I am happy to say that this situation has changed dramatically. I don’t think that any of us is about to found a Heinlein-style, auto-magical, all-robotic engineering company in the near future, but it is now possible for a software engineer without any particularly advanced training to make systems that do really amazing stuff. The surprising part is not that computers could do these things. (It has been known since 1956 that this would be possible any day now!) What is surprising is how far we’ve come in the last decade. What would have made really good Ph.D. research 10 years ago is now a cool project for a weekend.

Machine learning is getting easier (or at least more accessible)

In our forthcoming book “Machine Learning Logistics”(coming in late September 2017 from O’Reilly), Ellen Friedman and I describe a system known as TensorChicken that our friend and software engineer, Ian Downard, has built as a fun home project.

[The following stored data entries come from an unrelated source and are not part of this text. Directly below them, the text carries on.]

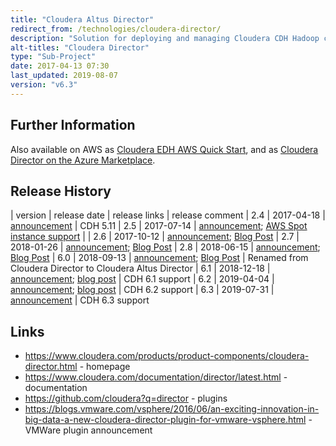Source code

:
 ```yaml
---
title: "Cloudera Altus Director"
redirect_from: /technologies/cloudera-director/
description: "Solution for deploying and managing Cloudera CDH Hadoop clusters on cloud infrastructure based on automatically provisioned infrastructure with Hadoop provisioned on top via Cloudera Manager.  Includes out of the box support for Amazon Web Services, Microsoft Azure and Google Cloud Platform, with support for vSphere available from VMWare, with a Service Provider Interface (SPI) for adding support for new providers.  Server component must be manually deployed via an RPM.  Supports the ability to scale clusters up and down, clone clusters, run post deployment scripts, and create Kerberized and highly available clusters.  Manageable through a web UI, a REST API (with Python and Java APIs) and a CLI.  Released as Cloudera Director at 1.0 in October 2014 as part of Cloudera Enterprise 5.2, being renamed to Cloudera Altus Director in September 2018 as part of CDH 6.  Free to download and use, with commercial support available as part of a Cloudera Enterprise subscription."
alt-titles: "Cloudera Director"
type: "Sub-Project"
date: 2017-04-13 07:30
last_updated: 2019-08-07
version: "v6.3"
---
```

## Further Information

Also available on AWS as [Cloudera EDH AWS Quick Start](https://aws.amazon.com/quickstart/architecture/cloudera/), and as [Cloudera Director on the Azure Marketplace](https://azuremarketplace.microsoft.com/en-us/marketplace/apps/cloudera.director-on-azure?tab=Overview).

## Release History

| version | release date | release links | release comment
| 2.4 | 2017-04-18 | [announcement](http://blog.cloudera.com/blog/2017/04/whats-new-in-cloudera-director-2-4/) | CDH 5.11
| 2.5 | 2017-07-14 | [announcement](http://blog.cloudera.com/blog/2017/07/whats-new-in-cloudera-director-2-5/); [AWS Spot instance support](http://blog.cloudera.com/blog/2017/08/cloudera-director-and-spot-instances-resilience-and-repair/) | 
| 2.6 | 2017-10-12 | [announcement](http://community.cloudera.com/t5/Community-News-Release/ANNOUNCE-Cloudera-Director-2-6-0-Released/td-p/60880); [Blog Post](http://blog.cloudera.com/blog/2017/10/whats-new-in-cloudera-director-2-6/)
| 2.7 | 2018-01-26 | [announcement](http://community.cloudera.com/t5/Community-News-Release/ANNOUNCE-Cloudera-Director-2-7-0-Released/m-p/64054#M214); [Blog Post](http://blog.cloudera.com/blog/2018/01/whats-new-in-cloudera-director-2-7/)
| 2.8 | 2018-06-15 | [announcement](http://community.cloudera.com/t5/Community-News-Release/ANNOUNCE-Cloudera-Director-2-8-0-Released/td-p/69229); [Blog Post](http://blog.cloudera.com/blog/2018/06/whats-new-in-cloudera-director-2-8/)
| 6.0 | 2018-09-13 | [announcement](http://community.cloudera.com/t5/Community-News-Release/ANNOUNCE-Cloudera-Altus-Director-6-0-0-Released/td-p/79802); [Blog Post](http://blog.cloudera.com/blog/2018/09/whats-new-in-cloudera-altus-director-6-0/) | Renamed from Cloudera Director to Cloudera Altus Director
| 6.1 | 2018-12-18 | [announcement](http://community.cloudera.com/t5/Community-News-Release/ANNOUNCE-Cloudera-Altus-Director-6-1-0-Released/td-p/84091); [blog post](https://blog.cloudera.com/blog/2018/12/whats-new-in-cloudera-altus-director-6-1/) | CDH 6.1 support
| 6.2 | 2019-04-04 | [announcement](https://community.cloudera.com/t5/Community-News-Release/ANNOUNCE-Cloudera-Altus-Director-6-2-0-Released/m-p/88719#M279); [blog post](https://blog.cloudera.com/blog/2019/04/whats-new-in-cloudera-altus-director-6-2/) | CDH 6.2 support
| 6.3 | 2019-07-31 | [announcement](https://community.cloudera.com/t5/Product-Announcements/ANNOUNCE-Cloudera-Altus-Director-6-3-0-Released/td-p/93598) | CDH 6.3 support

## Links

* <https://www.cloudera.com/products/product-components/cloudera-director.html> - homepage
* <https://www.cloudera.com/documentation/director/latest.html> - documentation
* <https://github.com/cloudera?q=director> - plugins
* <https://blogs.vmware.com/vsphere/2016/06/an-exciting-innovation-in-big-data-a-new-cloudera-director-plugin-for-vmware-vsphere.html> - VMWare plugin announcement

The problem to be solved was that blue jays were getting into our friend’s chicken coop and pecking the eggs. He wanted to build a computer vision system that could recognize a blue jay so that some kind of action could be taken to stop the pecking.

After seeing a deep learning presentation by Google engineers from the TensorFlow team, Ian got cracking and built just such a system. He was able to do this by starting with a partial model known as Inception-v3 and training it to the task of blue jay spotting with a few thousand new images taken by a webcam in his chicken coop. The result could be deployed on a Raspberry Pi, but plausibly fast response time requires something a bit beefier, such as an Intel Core i7 processor.

And Ian isn’t alone. There are all sorts of people, many of them not trained as data scientists, building cool bots to do all kinds of things. And an increasing number of developers are beginning to work on a variety of different, serious machine learning projects as they recognize that machine learning and even deep learning have become more accessible. Developers are beginning to fill roles as data engineers in a “data ops” style of work, where data-focused skills (data engineering, architect, data scientist) are combined with a devops approach to build things such as machine learning systems. 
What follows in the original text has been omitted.